I have three children. My son is the oldest, and behind him are two daughters, ages 9 and 4. I’ve struggled with anxiety and depression most of my life, but I’ve never told my kids about it.
In fact, I try not to tell anyone – because when I do, they tell me they’re sorry and then quickly change the subject. Or they tell me about a friend or family member who struggles with mental illness and then make recommendations as if they’re some kind of expert.
Or they go on about how mental illness isn’t actually a thing. Every once in a while, someone will tell me that they have a similar problem. But regardless of the reaction, one thing is universal: whenever I discuss my mental illness with someone, they look at me differently, and that’s the last thing I want for my children.

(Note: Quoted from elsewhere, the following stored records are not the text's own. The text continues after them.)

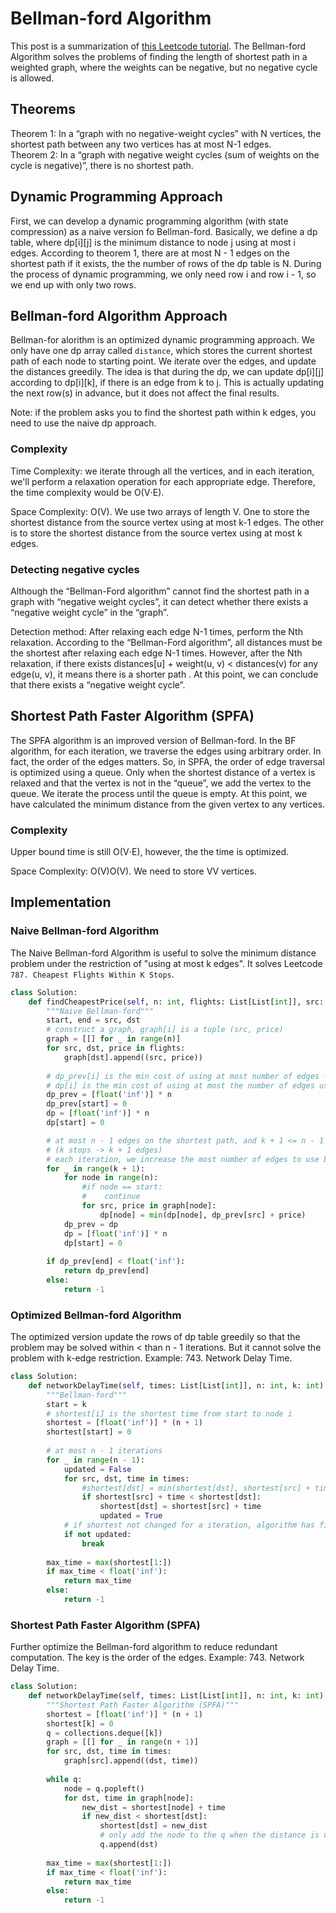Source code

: # Bellman-ford Algorithm
This post is a summarization of [this Leetcode tutorial](https://leetcode.com/explore/learn/card/graph/622/single-source-shortest-path-algorithm/3864/). The Bellman-ford Algorithm solves the problems of finding the length of shortest path in a weighted graph, where the weights can be negative, but no negative cycle is allowed.

## Theorems
Theorem 1: In a “graph with no negative-weight cycles” with N vertices, the shortest path between any two vertices has at most N-1 edges.   
Theorem 2: In a “graph with negative weight cycles (sum of weights on the cycle is negative)”, there is no shortest path.

## Dynamic Programming Approach
First, we can develop a dynamic programming algorithm (with state compression) as a naive version fo Bellman-ford. Basically, we define a dp table, where dp[i][j] is the minimum distance to node j using at most i edges. According to theorem 1, there are at most N - 1 edges on the shortest path if it exists, the the number of rows of the dp table is N. During the process of dynamic programming, we only need row i and row i - 1, so we end up with only two rows.

## Bellman-ford Algorithm Approach
Bellman-for alorithm is an optimized dynamic programming approach. We only have one dp array called ```distance```, which stores the current shortest path of each node to starting point. We iterate over the edges, and update the distances greedily. The idea is that during the dp, we can update dp[i][j] according to dp[i][k], if there is an edge from k to j. This is actually updating the next row(s) in advance, but it does not affect the final results.   

Note: if the problem asks you to find the shortest path within k edges, you need to use the naive dp approach.

### Complexity
Time Complexity: we iterate through all the vertices, and in each iteration, we'll perform a relaxation operation for each appropriate edge. Therefore, the time complexity would be O(V⋅E).

Space Complexity: O(V). We use two arrays of length V. One to store the shortest distance from the source vertex using at most k-1 edges. The other is to store the shortest distance from the source vertex using at most k edges.

### Detecting negative cycles
Although the “Bellman-Ford algorithm” cannot find the shortest path in a graph with “negative weight cycles”, it can detect whether there exists a “negative weight cycle” in the “graph”.

Detection method: After relaxing each edge N-1 times, perform the Nth relaxation. According to the “Bellman-Ford algorithm”, all distances must be the shortest after relaxing each edge N-1 times. However, after the Nth relaxation, if there exists distances[u] + weight(u, v) < distances(v) for any edge(u, v), it means there is a shorter path . At this point, we can conclude that there exists a “negative weight cycle”.

## Shortest Path Faster Algorithm (SPFA)
The SPFA algorithm is an improved version of Bellman-ford. In the BF algorithm, for each iteration, we traverse the edges using arbitrary order. In fact, the order of the edges matters. So, in SPFA, the order of edge traversal is optimized using a queue. Only when the shortest distance of a vertex is relaxed and that the vertex is not in the “queue”, we add the vertex to the queue. We iterate the process until the queue is empty. At this point, we have calculated the minimum distance from the given vertex to any vertices.

### Complexity
Upper bound time is still O(V⋅E), however, the the time is optimized. 

Space Complexity: O(V)O(V). We need to store VV vertices.

## Implementation
### Naive Bellman-ford Algorithm
The Naive Bellman-ford Algorithm is useful to solve the minimum distance problem under the restriction of "using at most k edges". It solves Leetcode ```787. Cheapest Flights Within K Stops```.
```python
class Solution:
    def findCheapestPrice(self, n: int, flights: List[List[int]], src: int, dst: int, k: int) -> int:
        """Naive Bellman-ford"""
        start, end = src, dst
        # construct a graph, graph[i] is a tuple (src, price)
        graph = [[] for _ in range(n)]
        for src, dst, price in flights:
            graph[dst].append((src, price))
            
        # dp_prev[i] is the min cost of using at most number of edges - 1 to get i from start
        # dp[i] is the min cost of using at most the number of edges used to get i from start
        dp_prev = [float('inf')] * n
        dp_prev[start] = 0
        dp = [float('inf')] * n
        dp[start] = 0

        # at most n - 1 edges on the shortest path, and k + 1 <= n - 1
        # (k stops -> k + 1 edges)
        # each iteration, we increase the most number of edges to use by 1
        for _ in range(k + 1):
            for node in range(n):
                #if node == start:
                #    continue
                for src, price in graph[node]:
                    dp[node] = min(dp[node], dp_prev[src] + price)
            dp_prev = dp
            dp = [float('inf')] * n
            dp[start] = 0
        
        if dp_prev[end] < float('inf'):
            return dp_prev[end]
        else:
            return -1
```

### Optimized Bellman-ford Algorithm
The optimized version update the rows of dp table greedily so that the problem may be solved within < than n - 1 iterations. But it cannot solve the problem with k-edge restriction. Example: 743. Network Delay Time.
```python
class Solution:
    def networkDelayTime(self, times: List[List[int]], n: int, k: int) -> int:
        """Bellman-ford"""
        start = k
        # shortest[i] is the shortest time from start to node i
        shortest = [float('inf')] * (n + 1)
        shortest[start] = 0
            
        # at most n - 1 iterations
        for _ in range(n - 1):
            updated = False
            for src, dst, time in times:
                #shortest[dst] = min(shortest[dst], shortest[src] + time)
                if shortest[src] + time < shortest[dst]:
                    shortest[dst] = shortest[src] + time
                    updated = True
            # if shortest not changed for a iteration, algorithm has finished
            if not updated:
                break
                
        max_time = max(shortest[1:])
        if max_time < float('inf'):
            return max_time
        else:
            return -1
```

### Shortest Path Faster Algorithm (SPFA)
Further optimize the Bellman-ford algorithm to reduce redundant computation. The key is the order of the edges. Example: 743. Network Delay Time.
```python
class Solution:
    def networkDelayTime(self, times: List[List[int]], n: int, k: int) -> int:
        """Shortest Path Faster Algorithm (SPFA)"""
        shortest = [float('inf')] * (n + 1)
        shortest[k] = 0
        q = collections.deque([k])
        graph = [[] for _ in range(n + 1)]
        for src, dst, time in times:
            graph[src].append((dst, time))
        
        while q:
            node = q.popleft()
            for dst, time in graph[node]:
                new_dist = shortest[node] + time
                if new_dist < shortest[dst]:
                    shortest[dst] = new_dist
                    # only add the node to the q when the distance is updated
                    q.append(dst)
                    
        max_time = max(shortest[1:])
        if max_time < float('inf'):
            return max_time
        else:
            return -1
```
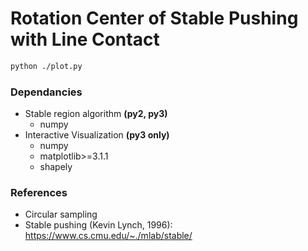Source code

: # Rotation Center of Stable Pushing with Line Contact

```bash
python ./plot.py
```

### Dependancies

- Stable region algorithm **(py2, py3)**
  - numpy
- Interactive Visualization **(py3 only)**
  - numpy
  - matplotlib>=3.1.1
  - shapely

### References

- Circular sampling
- Stable pushing (Kevin Lynch, 1996): https://www.cs.cmu.edu/~./mlab/stable/
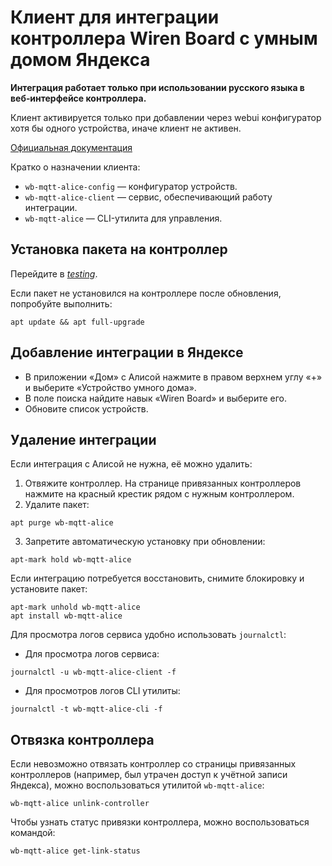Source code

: # Клиент для интеграции контроллера Wiren Board с умным домом Яндекса

**Интеграция работает только при использовании русского языка в веб‑интерфейсе контроллера.**

Клиент активируется только при добавлении через webui конфигуратор хотя бы одного устройства, иначе клиент не активен.

[Официальная документация](https://wiki.wirenboard.com/wiki/Yandex-smart-home)

Кратко о назначении клиента:

- `wb-mqtt-alice-config` — конфигуратор устройств.
- `wb-mqtt-alice-client` — сервис, обеспечивающий работу интеграции.
- `wb-mqtt-alice` — CLI-утилита для управления.

## Установка пакета на контроллер

Перейдите в [_testing_](https://wiki.wirenboard.com/wiki/Testing).

Если пакет не установился на контроллере после обновления, попробуйте выполнить:

```terminal
apt update && apt full-upgrade
```

## Добавление интеграции в Яндексе

- В приложении «Дом» с Алисой нажмите в правом верхнем углу «+» и выберите «Устройство умного дома».
- В поле поиска найдите навык «Wiren Board» и выберите его.
- Обновите список устройств.

## Удаление интеграции

Если интеграция с Алисой не нужна, её можно удалить:

1. Отвяжите контроллер. На странице привязанных контроллеров нажмите на красный крестик рядом с нужным контроллером.
2. Удалите пакет:

```terminal
apt purge wb-mqtt-alice
```
3. Запретите автоматическую установку при обновлении:

```terminal
apt-mark hold wb-mqtt-alice
```

Если интеграцию потребуется восстановить, снимите блокировку и установите пакет:

```terminal
apt-mark unhold wb-mqtt-alice
apt install wb-mqtt-alice
```

Для просмотра логов сервиса удобно использовать `journalctl`:

- Для просмотра логов сервиса:
```terminal
journalctl -u wb-mqtt-alice-client -f
```
- Для просмотров логов CLI утилиты:
```terminal
journalctl -t wb-mqtt-alice-cli -f
```

## Отвязка контроллера

Если невозможно отвязать контроллер со страницы привязанных контроллеров (например, был утрачен доступ к учётной записи Яндекса), можно воспользоваться утилитой `wb-mqtt-alice`:

```terminal
wb-mqtt-alice unlink-controller
```

Чтобы узнать статус привязки контроллера, можно воспользоваться командой:

```terminal
wb-mqtt-alice get-link-status
```

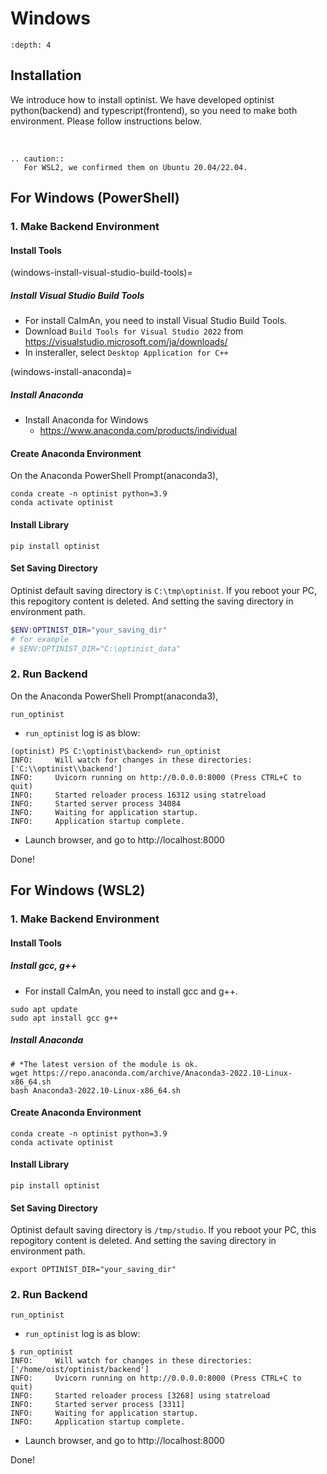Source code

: Windows
=================

```{contents}
:depth: 4
```

## Installation

We introduce how to install optinist.
We have developed optinist python(backend) and typescript(frontend), so you need to make both environment.
Please follow instructions below.

<br />

```{eval-rst}
.. caution::
   For WSL2, we confirmed them on Ubuntu 20.04/22.04.
```


## For Windows (PowerShell)

### 1. Make Backend Environment

#### Install Tools

(windows-install-visual-studio-build-tools)=

##### Install Visual Studio Build Tools

- For install CaImAn, you need to install Visual Studio Build Tools.
- Download `Build Tools for Visual Studio 2022` from https://visualstudio.microsoft.com/ja/downloads/
- In insteraller, select `Desktop Application for C++`

(windows-install-anaconda)=

##### Install Anaconda

- Install Anaconda for Windows
  - https://www.anaconda.com/products/individual

#### Create Anaconda Environment

On the Anaconda PowerShell Prompt(anaconda3),
```
conda create -n optinist python=3.9
conda activate optinist
```



#### Install Library

```
pip install optinist
```

#### Set Saving Directory

Optinist default saving directory is `C:\tmp\optinist`. If you reboot your PC, this repogitory content is deleted. And setting the saving directory in environment path.
```PowerShell
$ENV:OPTINIST_DIR="your_saving_dir"
# for example
# $ENV:OPTINIST_DIR="C:\optinist_data"
```

### 2. Run Backend

On the Anaconda PowerShell Prompt(anaconda3),
```
run_optinist
```
- `run_optinist` log is as blow:
```
(optinist) PS C:\optinist\backend> run_optinist
INFO:     Will watch for changes in these directories: ['C:\\optinist\\backend']
INFO:     Uvicorn running on http://0.0.0.0:8000 (Press CTRL+C to quit)
INFO:     Started reloader process 16312 using statreload
INFO:     Started server process 34084
INFO:     Waiting for application startup.
INFO:     Application startup complete.
```
- Launch browser, and go to http://localhost:8000


Done!

## For Windows (WSL2)

### 1. Make Backend Environment

#### Install Tools

##### Install gcc, g++

- For install CaImAn, you need to install gcc and g++.
```
sudo apt update
sudo apt install gcc g++
```

##### Install Anaconda

```
# *The latest version of the module is ok.
wget https://repo.anaconda.com/archive/Anaconda3-2022.10-Linux-x86_64.sh
bash Anaconda3-2022.10-Linux-x86_64.sh
```

#### Create Anaconda Environment

```
conda create -n optinist python=3.9
conda activate optinist
```


#### Install Library

```
pip install optinist
```

#### Set Saving Directory

Optinist default saving directory is `/tmp/studio`. If you reboot your PC, this repogitory content is deleted. And setting the saving directory in environment path.
```
export OPTINIST_DIR="your_saving_dir"
```


### 2. Run Backend

```
run_optinist
```
- `run_optinist` log is as blow:
```
$ run_optinist
INFO:     Will watch for changes in these directories: ['/home/oist/optinist/backend']
INFO:     Uvicorn running on http://0.0.0.0:8000 (Press CTRL+C to quit)
INFO:     Started reloader process [3268] using statreload
INFO:     Started server process [3311]
INFO:     Waiting for application startup.
INFO:     Application startup complete.
```
- Launch browser, and go to http://localhost:8000

Done!
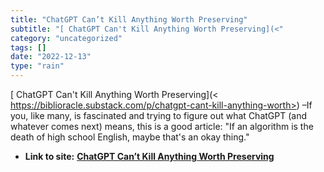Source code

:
```yaml
---
title: "ChatGPT Can’t Kill Anything Worth Preserving"
subtitle: "[ ChatGPT Can't Kill Anything Worth Preserving](<"
category: "uncategorized"
tags: []
date: "2022-12-13"
type: "rain"
---
```

[ ChatGPT Can't Kill Anything Worth Preserving](<
https://biblioracle.substack.com/p/chatgpt-cant-kill-anything-worth>) –If you,
like many, is fascinated and trying to figure out what ChatGPT (and whatever
comes next) means, this is a good article: "If an algorithm is the death of
high school English, maybe that's an okay thing."


* **Link to site:** **[ChatGPT Can’t Kill Anything Worth Preserving](None)**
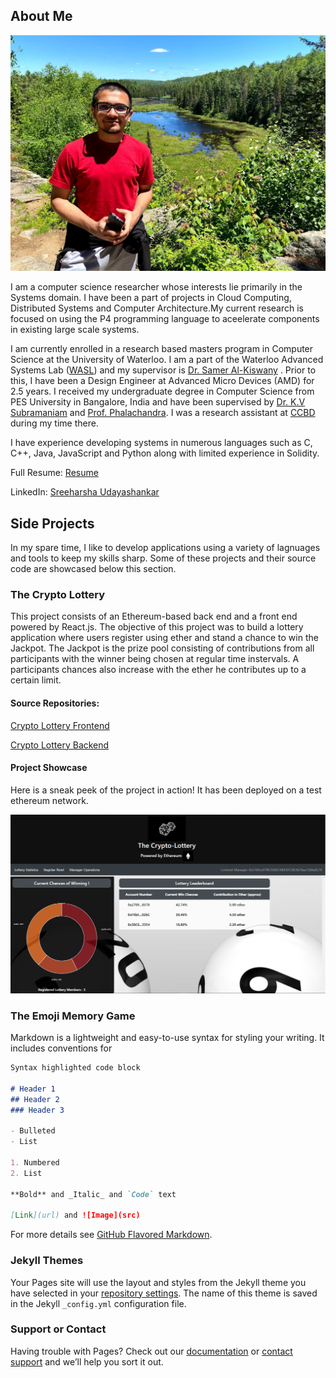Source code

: ## About Me

![Title Image](Title_Image.jpg)

I am a computer science researcher whose interests lie primarily in the Systems domain. I have been a part of projects in Cloud Computing, Distributed Systems and Computer Architecture.My current research is focused on using the P4 programming language to aceelerate components in existing large scale systems. 

I am currently enrolled in a research based masters program in Computer Science at the University of Waterloo. I am a part of the Waterloo Advanced Systems Lab ([WASL](https://wasl.uwaterloo.ca/)) and my supervisor is [Dr. Samer Al-Kiswany](https://cs.uwaterloo.ca/~alkiswan/index.html) . Prior to this, I have been a Design Engineer at Advanced Micro Devices (AMD) for 2.5 years. I received my undergraduate degree in Computer Science from PES University in Bangalore, India and have been supervised by [Dr. K.V Subramaniam](https://faculty.pes.edu/p10213) and [Prof. Phalachandra](https://faculty.pes.edu/p10024). I was a research assistant at [CCBD](http://research.pes.edu/cloud-computing-big-data/) during my time there.

I have experience developing systems in numerous languages such as C, C++, Java, JavaScript and Python along with limited experience in Solidity.

Full Resume: [Resume](https://github.com/sreeharshau/about_me/blob/gh-pages/Sreeharsha_Resume.pdf)

LinkedIn: [Sreeharsha Udayashankar](https://www.linkedin.com/in/sreeharshau/)

## Side Projects

In my spare time, I like to develop applications using a variety of lagnuages and tools to keep my skills sharp. Some of these projects and their source code are showcased below this section.

### The Crypto Lottery

This project consists of an Ethereum-based back end and a front end powered by React.js. The objective of this project was to build a lottery application where users register using ether and stand a chance to win the Jackpot. The Jackpot is the prize pool consisting of contributions from all participants with the winner being chosen at regular time instervals. A participants chances also increase with the ether he contributes up to a certain limit.

#### Source Repositories:

[Crypto Lottery Frontend](https://github.com/sreeharshau/EthereumLotteryApplication_ReactUI)

[Crypto Lottery Backend](https://github.com/sreeharshau/EthereumLottery_SmartContract)

#### Project Showcase

Here is a sneak peek of the project in action! It has been deployed on a test ethereum network.

![Main Screen](LotteryApplication_InformationScreen.png)

### The Emoji Memory Game


Markdown is a lightweight and easy-to-use syntax for styling your writing. It includes conventions for

```markdown
Syntax highlighted code block

# Header 1
## Header 2
### Header 3

- Bulleted
- List

1. Numbered
2. List

**Bold** and _Italic_ and `Code` text

[Link](url) and ![Image](src)
```

For more details see [GitHub Flavored Markdown](https://guides.github.com/features/mastering-markdown/).

### Jekyll Themes

Your Pages site will use the layout and styles from the Jekyll theme you have selected in your [repository settings](https://github.com/sreeharshau/personal_website/settings). The name of this theme is saved in the Jekyll `_config.yml` configuration file.

### Support or Contact

Having trouble with Pages? Check out our [documentation](https://docs.github.com/categories/github-pages-basics/) or [contact support](https://github.com/contact) and we’ll help you sort it out.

My 12-year-old son was scheduled to go on his first overnight scout camp. He looked up at me with these soft, nervous blue eyes and asked if I would go with him. He was frightened to go alone, just as I was the first time I went camping without my parents. And I wanted to go, I really did. I love spending time with my son. But for the past several nights, I’d been having panic attacks. They usually happen while I’m in bed, when I’m not awake and not yet fully asleep. The feeling is hard to explain – it’s as though something jumps out at me – but I end up sitting in bed, cold, with butterflies in my stomach. Then I spend the next several hours in a state of nauseous, painful dread.
Sleeping in a tent after several nights battling anxiety felt like too much. But as difficult as it was to tell him I couldn’t go, it only got harder when he asked why.
Whenever I discuss my mental illness with someone, they look at me differently, and that’s the last thing I want for my children.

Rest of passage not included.